At once now with a wild heart I darted back into Mrs. Bowden’s room, to whisper to the young man, “I am afraid that two officers are come to arrest you!”

He groaned, without glancing up from his poring over that stone. I waited several seconds, hearing the clock tick, and my own heart as loudly pounding. Healy also, who had started awake, now sat staring with an open mouth.

“What shall I say to the two officers?” I asked the young man.

Again he groaned grievously, but did not glance up at me, and again I stood in suspense some seconds; till now he in an absent way, still without glancing up, mumbled at me, “Bring them here.”

I ran out, and found the officers already at the door: in another moment they were standing within the housekeeper’s room. Hanni Lepsius was now on his feet awaiting them, and the instant they appeared he stepped up to them, saying, “Now, I wish you to take me; take me—only be swift.”

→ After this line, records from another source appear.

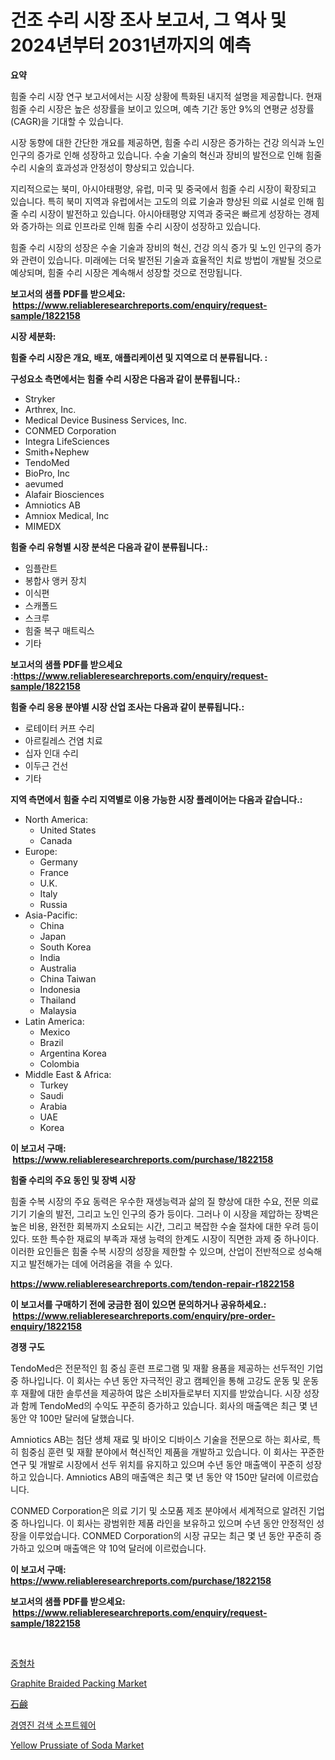 <p><h1>건조 수리 시장 조사 보고서, 그 역사 및 2024년부터 2031년까지의 예측</h1></p><p><strong>요약</strong></p>
<p><p>힘줄 수리 시장 연구 보고서에서는 시장 상황에 특화된 내지적 설명을 제공합니다. 현재 힘줄 수리 시장은 높은 성장률을 보이고 있으며, 예측 기간 동안 9%의 연평균 성장률(CAGR)을 기대할 수 있습니다. </p><p>시장 동향에 대한 간단한 개요를 제공하면, 힘줄 수리 시장은 증가하는 건강 의식과 노인 인구의 증가로 인해 성장하고 있습니다. 수술 기술의 혁신과 장비의 발전으로 인해 힘줄 수리 시술의 효과성과 안정성이 향상되고 있습니다. </p><p>지리적으로는 북미, 아시아태평양, 유럽, 미국 및 중국에서 힘줄 수리 시장이 확장되고 있습니다. 특히 북미 지역과 유럽에서는 고도의 의료 기술과 향상된 의료 시설로 인해 힘줄 수리 시장이 발전하고 있습니다. 아시아태평양 지역과 중국은 빠르게 성장하는 경제와 증가하는 의료 인프라로 인해 힘줄 수리 시장이 성장하고 있습니다. </p><p>힘줄 수리 시장의 성장은 수술 기술과 장비의 혁신, 건강 의식 증가 및 노인 인구의 증가와 관련이 있습니다. 미래에는 더욱 발전된 기술과 효율적인 치료 방법이 개발될 것으로 예상되며, 힘줄 수리 시장은 계속해서 성장할 것으로 전망됩니다.</p></p>
<p><strong>보고서의 샘플 PDF를 받으세요: &nbsp;<a href="https://www.reliableresearchreports.com/enquiry/request-sample/1822158">https://www.reliableresearchreports.com/enquiry/request-sample/1822158</a></strong></p>
<p><strong>시장 세분화:</strong></p>
<p><strong> 힘줄 수리 시장은 개요, 배포, 애플리케이션 및 지역으로 더 분류됩니다. :</strong></p>
<p><strong>구성요소 측면에서는 힘줄 수리 시장은 다음과 같이 분류됩니다.:</strong></p>
<p><ul><li>Stryker</li><li>Arthrex, Inc.</li><li>Medical Device Business Services, Inc.</li><li>CONMED Corporation</li><li>Integra LifeSciences</li><li>Smith+Nephew</li><li>TendoMed</li><li>BioPro, Inc</li><li>aevumed</li><li>Alafair Biosciences</li><li>Amniotics AB</li><li>Amniox Medical, Inc</li><li>MIMEDX</li></ul></p>
<p><strong> 힘줄 수리 유형별 시장 분석은 다음과 같이 분류됩니다.:</strong></p>
<p><ul><li>임플란트</li><li>봉합사 앵커 장치</li><li>이식편</li><li>스캐폴드</li><li>스크루</li><li>힘줄 복구 매트릭스</li><li>기타</li></ul></p>
<p><strong>보고서의 샘플 PDF를 받으세요 :<a href="https://www.reliableresearchreports.com/enquiry/request-sample/1822158">https://www.reliableresearchreports.com/enquiry/request-sample/1822158</a></strong></p>
<p><strong> 힘줄 수리 응용 분야별 시장 산업 조사는 다음과 같이 분류됩니다.:</strong></p>
<p><ul><li>로테이터 커프 수리</li><li>아르킬레스 건염 치료</li><li>십자 인대 수리</li><li>이두근 건선</li><li>기타</li></ul></p>
<p><strong>지역 측면에서 힘줄 수리 지역별로 이용 가능한 시장 플레이어는 다음과 같습니다.:</strong></p>
<p><ul>
    <li>
        North America:
        <ul>
            <li>United States</li>
            <li>Canada</li>
        </ul>
    </li>
    <li>
        Europe:
        <ul>
            <li>Germany</li>
            <li>France</li>
            <li>U.K.</li>
            <li>Italy</li>
            <li>Russia</li>
        </ul>
    </li>
    <li>
        Asia-Pacific:
        <ul>
            <li>China</li>
            <li>Japan</li>
            <li>South Korea</li>
            <li>India</li>
            <li>Australia</li>
            <li>China Taiwan</li>
            <li>Indonesia</li>
            <li>Thailand</li>
            <li>Malaysia</li>
        </ul>
    </li>
    <li>
        Latin America:
        <ul>
            <li>Mexico</li>
            <li>Brazil</li>
            <li>Argentina Korea</li>
            <li>Colombia</li>
        </ul>
    </li>
    <li>
        Middle East & Africa:
        <ul>
            <li>Turkey</li>
            <li>Saudi</li>
            <li>Arabia</li>
            <li>UAE</li>
            <li>Korea</li>
        </ul>
    </li>
    </ul></p>
<p><strong>이 보고서 구매: &nbsp;<a href="https://www.reliableresearchreports.com/purchase/1822158">https://www.reliableresearchreports.com/purchase/1822158</a></strong></p>
<p><strong>힘줄 수리의 주요 동인 및 장벽 시장</strong></p>
<p><p>힘줄 수복 시장의 주요 동력은 우수한 재생능력과 삶의 질 향상에 대한 수요, 전문 의료기기 기술의 발전, 그리고 노인 인구의 증가 등이다. 그러나 이 시장을 제압하는 장벽은 높은 비용, 완전한 회복까지 소요되는 시간, 그리고 복잡한 수술 절차에 대한 우려 등이 있다. 또한 특수한 재료의 부족과 재생 능력의 한계도 시장이 직면한 과제 중 하나이다. 이러한 요인들은 힘줄 수복 시장의 성장을 제한할 수 있으며, 산업이 전반적으로 성숙해지고 발전해가는 데에 어려움을 겪을 수 있다.</p></p>
<p><strong><a href="https://www.reliableresearchreports.com/tendon-repair-r1822158">https://www.reliableresearchreports.com/tendon-repair-r1822158</a></strong></p>
<p><strong>이 보고서를 구매하기 전에 궁금한 점이 있으면 문의하거나 공유하세요.: &nbsp;<a href="https://www.reliableresearchreports.com/enquiry/pre-order-enquiry/1822158">https://www.reliableresearchreports.com/enquiry/pre-order-enquiry/1822158</a></strong></p>
<p><strong>경쟁 구도</strong></p>
<p><p>TendoMed은 전문적인 힘 중심 훈련 프로그램 및 재활 용품을 제공하는 선두적인 기업 중 하나입니다. 이 회사는 수년 동안 자극적인 광고 캠페인을 통해 고강도 운동 및 운동 후 재활에 대한 솔루션을 제공하여 많은 소비자들로부터 지지를 받았습니다. 시장 성장과 함께 TendoMed의 수익도 꾸준히 증가하고 있습니다. 회사의 매출액은 최근 몇 년 동안 약 100만 달러에 달했습니다.</p><p>Amniotics AB는 첨단 생체 재료 및 바이오 디바이스 기술을 전문으로 하는 회사로, 특히 힘중심 훈련 및 재활 분야에서 혁신적인 제품을 개발하고 있습니다. 이 회사는 꾸준한 연구 및 개발로 시장에서 선두 위치를 유지하고 있으며 수년 동안 매출액이 꾸준히 성장하고 있습니다. Amniotics AB의 매출액은 최근 몇 년 동안 약 150만 달러에 이르렀습니다.</p><p>CONMED Corporation은 의료 기기 및 소모품 제조 분야에서 세계적으로 알려진 기업 중 하나입니다. 이 회사는 광범위한 제품 라인을 보유하고 있으며 수년 동안 안정적인 성장을 이루었습니다. CONMED Corporation의 시장 규모는 최근 몇 년 동안 꾸준히 증가하고 있으며 매출액은 약 10억 달러에 이르렀습니다.</p></p>
<p><strong>이 보고서 구매: &nbsp; <a href="https://www.reliableresearchreports.com/purchase/1822158">https://www.reliableresearchreports.com/purchase/1822158</a></strong></p>
<p><strong>보고서의 샘플 PDF를 받으세요: &nbsp;<a href="https://www.reliableresearchreports.com/enquiry/request-sample/1822158">https://www.reliableresearchreports.com/enquiry/request-sample/1822158</a></strong><strong></strong></p>
<p>&nbsp;</p>
<p><p><a href="https://github.com/Skyleitney456456/Market-Research-Report-List-1/blob/main/561423630224.md">중형차</a></p><p><a href="https://issuu.com/reportprime-2/docs/graphite-braided-packing-market-size-2030.pptx">Graphite Braided Packing Market</a></p><p><a href="https://github.com/LeanneBruen2023/Market-Research-Report-List-1/blob/main/619277732983.md">石鹸</a></p><p><a href="https://github.com/vs10l4sfg5c/Market-Research-Report-List-1/blob/main/746381530223.md">경영진 검색 소프트웨어</a></p><p><a href="https://issuu.com/reportprime-2/docs/yellow-prussiate-of-soda-market-size-2030.pptx">Yellow Prussiate of Soda Market</a></p></p>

“You are a beauty——” Inspector Gibbon began to say, taking the young man by one arm, while Shooter took him by the other; but Hannibal Lepsius cut short his words, saying to him, “Yes, I know: you all delight in the waste of time, the waste of words. But come, take me, and I shall know now with certainty whether you are of the smallest worth.” The boy now pointed out of the back door at the old oak tree that stands there in the courtyard about twelve yards from the door. “You see that oak tree,” he said to them: “only get me past that, and not only will I go with you the rest of the way to prison, but four hundred pounds which I stole in London shall be for your private use”—and how earnestly he spoke to them! turning from one to the other, instilling his meaning into their ears as into the ears of people hard of hearing, while they calmly smiled upon him with a contempt for him equal to his concern for them. “You are poor,” he told them, “ah, poor even to meanness, even to shame; and here in this pocket is the money. Rouse yourselves now, then! _Ask_ yourselves, ‘How can he escape us?’ Not by strength!—each of you is as strong as I. By craft, then? Surely, only by craft!”—turning from one to the other, pleading earnestly at the ear of each in turn. “But there are at most only six possible ways,” he said, “in which, by craft, even a lord of Mars or Venus, I think, could escape you. Think in lightning _now_ of those ways! Rouse, rouse yourselves! Oh, rouse, rouse, now, all those dark powers that profoundly drowse in your soul! Look round the room: for the means by which I choose to escape lie here before your face; nor are you idiots born, your brain has the same bulk, your reason is equal to mine, only it deeply sleeps—oh, dull, dull, dull—and wakefulness is bliss, wakefulness is life——”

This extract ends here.